Never Tidy Up
In a week when:
the police have accidentally deleted 150,000 records;
a man who threw away a broken hard drive containing a handful of bitcoins in 2013, now worth £230m, has been told he can’t go dig up the landfill to find it;
I’ve been thinking about data and records and how they get lost.
Anyone who has spent time trying to search for old government records will be familiar with the sorry tale of ‘lost in a flood, lost in a fire, lost down the back of the sofa’. Add to that those documents that aren’t actually lost but which mysteriously don’t seem to exist. In my case, the non-existent records relate to one of my grandparents, who appears to have been an American serviceman posted to the UK during World War 2, who was not married to the mother of his child, because awkwardly she was married to somebody else. He was, it seems, mysteriously killed in combat just after finding out he was due to be a Dad, but all records were lost. I understand that this happened a lot.
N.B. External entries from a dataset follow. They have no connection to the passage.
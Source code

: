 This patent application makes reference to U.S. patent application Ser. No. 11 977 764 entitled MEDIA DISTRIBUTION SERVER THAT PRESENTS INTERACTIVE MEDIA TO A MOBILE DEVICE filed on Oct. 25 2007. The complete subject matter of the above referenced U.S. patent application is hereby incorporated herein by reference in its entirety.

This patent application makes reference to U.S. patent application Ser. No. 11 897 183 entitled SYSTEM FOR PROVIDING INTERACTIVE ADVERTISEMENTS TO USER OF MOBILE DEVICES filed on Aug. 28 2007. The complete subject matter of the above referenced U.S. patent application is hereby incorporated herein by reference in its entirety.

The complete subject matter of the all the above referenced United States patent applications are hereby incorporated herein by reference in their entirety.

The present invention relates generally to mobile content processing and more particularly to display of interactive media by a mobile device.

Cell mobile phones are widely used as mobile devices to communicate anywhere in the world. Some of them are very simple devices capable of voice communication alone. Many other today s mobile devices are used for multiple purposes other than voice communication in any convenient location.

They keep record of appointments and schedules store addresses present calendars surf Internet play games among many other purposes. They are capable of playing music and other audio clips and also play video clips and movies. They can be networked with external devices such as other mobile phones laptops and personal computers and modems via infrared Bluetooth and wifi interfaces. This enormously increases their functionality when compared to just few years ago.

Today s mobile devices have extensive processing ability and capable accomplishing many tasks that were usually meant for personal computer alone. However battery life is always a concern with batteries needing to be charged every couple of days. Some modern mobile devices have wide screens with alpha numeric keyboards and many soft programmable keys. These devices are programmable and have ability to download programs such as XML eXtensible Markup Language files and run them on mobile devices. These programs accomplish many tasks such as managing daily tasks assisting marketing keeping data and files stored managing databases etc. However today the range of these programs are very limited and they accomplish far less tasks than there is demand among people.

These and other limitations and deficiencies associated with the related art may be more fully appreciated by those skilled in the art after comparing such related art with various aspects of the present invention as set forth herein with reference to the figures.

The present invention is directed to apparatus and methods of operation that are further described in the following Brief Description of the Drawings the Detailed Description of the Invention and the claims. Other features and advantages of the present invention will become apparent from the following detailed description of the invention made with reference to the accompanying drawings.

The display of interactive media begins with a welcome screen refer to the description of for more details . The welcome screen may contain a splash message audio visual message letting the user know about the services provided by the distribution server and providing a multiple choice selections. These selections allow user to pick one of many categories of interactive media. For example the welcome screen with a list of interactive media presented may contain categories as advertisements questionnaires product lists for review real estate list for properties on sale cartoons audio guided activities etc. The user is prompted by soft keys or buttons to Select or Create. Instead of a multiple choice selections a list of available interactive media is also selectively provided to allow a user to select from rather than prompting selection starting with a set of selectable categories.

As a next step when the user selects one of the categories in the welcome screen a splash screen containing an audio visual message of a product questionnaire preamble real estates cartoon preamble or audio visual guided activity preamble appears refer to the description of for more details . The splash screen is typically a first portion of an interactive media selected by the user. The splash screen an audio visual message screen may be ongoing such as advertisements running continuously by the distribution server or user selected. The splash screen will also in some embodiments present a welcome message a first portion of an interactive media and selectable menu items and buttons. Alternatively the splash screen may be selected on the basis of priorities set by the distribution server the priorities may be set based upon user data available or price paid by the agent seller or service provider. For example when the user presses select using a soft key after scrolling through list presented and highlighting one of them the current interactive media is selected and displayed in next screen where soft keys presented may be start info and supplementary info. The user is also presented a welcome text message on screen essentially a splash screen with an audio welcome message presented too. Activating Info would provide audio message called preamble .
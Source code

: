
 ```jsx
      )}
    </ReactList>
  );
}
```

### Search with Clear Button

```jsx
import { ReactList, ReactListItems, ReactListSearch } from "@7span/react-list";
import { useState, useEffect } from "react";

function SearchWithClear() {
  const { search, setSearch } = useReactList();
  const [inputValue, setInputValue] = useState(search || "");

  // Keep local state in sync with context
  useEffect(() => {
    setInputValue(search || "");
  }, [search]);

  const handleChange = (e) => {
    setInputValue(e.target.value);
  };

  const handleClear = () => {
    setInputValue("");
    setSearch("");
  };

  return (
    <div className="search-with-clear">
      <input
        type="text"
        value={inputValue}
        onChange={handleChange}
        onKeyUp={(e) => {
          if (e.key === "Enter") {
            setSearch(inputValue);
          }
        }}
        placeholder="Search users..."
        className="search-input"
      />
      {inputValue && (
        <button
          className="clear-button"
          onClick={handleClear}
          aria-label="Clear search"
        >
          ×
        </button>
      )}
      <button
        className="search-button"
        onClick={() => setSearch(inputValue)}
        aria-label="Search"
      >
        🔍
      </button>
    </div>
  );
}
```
Digital records do have some significant benefits. You can store an awful lot in not very much space. You can easily keep lots of copies, in different places, though this poses real challenges for ‘right to be forgotten’ requests. No longer is there really an excuse of ‘lost in a flood’ or lost in a fire’.
But digital records aren’t magic. They are not permanent, especially when not stored in something formally designated as an archive. Backups get overwritten by design. It’s amazing the number of things people delete, then want back. The worst thing anyone ever does is tidy up. It’s like tidying your garage. You throw away that thing that’s been in the way for the last two years and you know you will never really need. Then suddenly, the next week, you need it. I have spent what feels like months of my IT career trying to recover data lost in tidying up.
Both the police issue and the bitcoins are related to tidying up. For the police, removing data related to investigations that were terminated before charge with no further action or for those who had been acquitted. This seems entirely within the spirit of the GDPR, even if there is an exemption allowing some of it to still be held. In the lost Bitcoin case, an old broken hard drive just got thrown away in landfill. The WEEE Regulations did not come into law until 2014 so perhaps the owner can be forgiven for such an ungreen act. He is surely being punished by the karma gods now, knowing that a digital fortune lies rusting next to decomposing banana skins and old nappies.
Data, like people, is/are (using are with data always annoys me because it sounds wrong) transient. We kid ourselves that digital data is permanent and cannot be lost. The law of entropy suggests that sooner or later, it always will be. Especially if you ever tidy up after yourself.